───── Excerpted data ─────

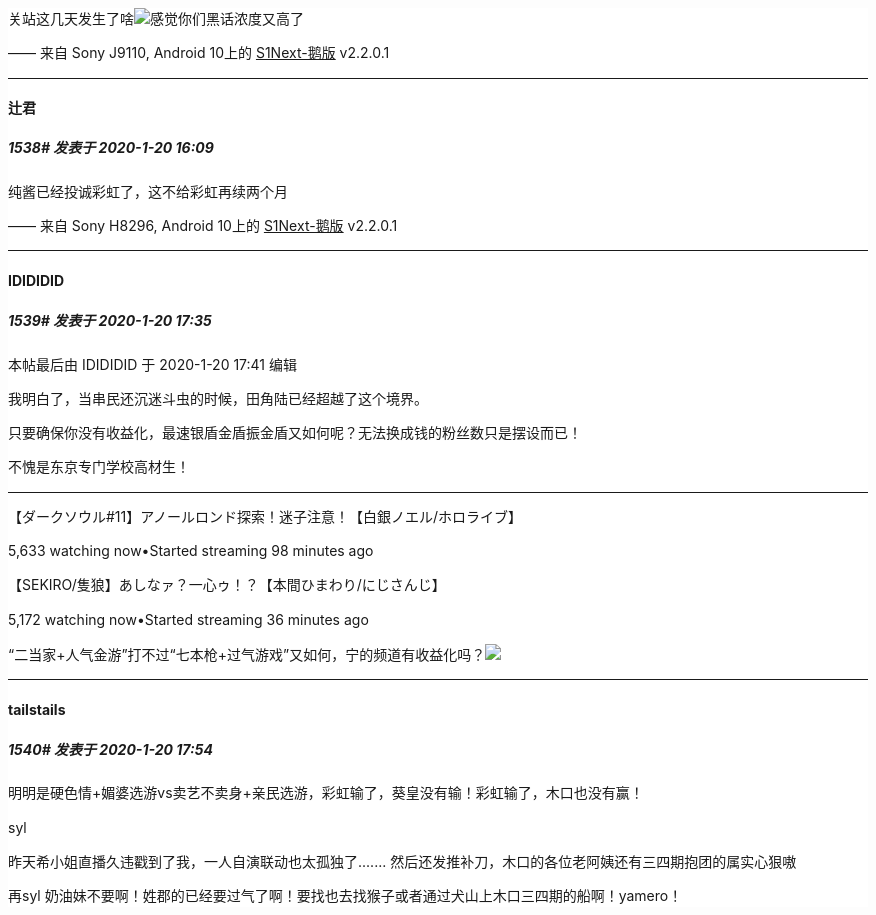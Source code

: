 关站这几天发生了啥<img src="https://static.saraba1st.com/image/smiley/face2017/068.png" referrerpolicy="no-referrer">感觉你们黑话浓度又高了

—— 来自 Sony J9110, Android 10上的 [S1Next-鹅版](https://github.com/ykrank/S1-Next/releases) v2.2.0.1


-----

####  辻君  
##### 1538#       发表于 2020-1-20 16:09


纯酱已经投诚彩虹了，这不给彩虹再续两个月

—— 来自 Sony H8296, Android 10上的 [S1Next-鹅版](https://github.com/ykrank/S1-Next/releases) v2.2.0.1


-----

####  IDIDIDID  
##### 1539#       发表于 2020-1-20 17:35


 本帖最后由 IDIDIDID 于 2020-1-20 17:41 编辑 

我明白了，当串民还沉迷斗虫的时候，田角陆已经超越了这个境界。

只要确保你没有收益化，最速银盾金盾振金盾又如何呢？无法换成钱的粉丝数只是摆设而已！


不愧是东京专门学校高材生！

----------------------------------------


【ダークソウル#11】アノールロンド探索！迷子注意！【白銀ノエル/ホロライブ】

5,633 watching now•Started streaming 98 minutes ago


【SEKIRO/隻狼】あしなァ？一心ゥ！？【本間ひまわり/にじさんじ】

5,172 watching now•Started streaming 36 minutes ago


“二当家+人气金游”打不过“七本枪+过气游戏”又如何，宁的频道有收益化吗？<img src="https://static.saraba1st.com/image/smiley/face2017/048.png" referrerpolicy="no-referrer">


-----

####  tailstails  
##### 1540#       发表于 2020-1-20 17:54


明明是硬色情+媚婆选游vs卖艺不卖身+亲民选游，彩虹输了，葵皇没有输！彩虹输了，木口也没有赢！

syl

昨天希小姐直播久违戳到了我，一人自演联动也太孤独了.......
然后还发推补刀，木口的各位老阿姨还有三四期抱团的属实心狠嗷

再syl
奶油妹不要啊！姓郡的已经要过气了啊！要找也去找猴子或者通过犬山上木口三四期的船啊！yamero！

─────

Activity: Copy out all lines from the material above that contain the string "static".

The completed task:
: 关站这几天发生了啥<img src="https://static.saraba1st.com/image/smiley/face2017/068.png" referrerpolicy="no-referrer">感觉你们黑话浓度又高了
“二当家+人气金游”打不过“七本枪+过气游戏”又如何，宁的频道有收益化吗？<img src="https://static.saraba1st.com/image/smiley/face2017/048.png" referrerpolicy="no-referrer">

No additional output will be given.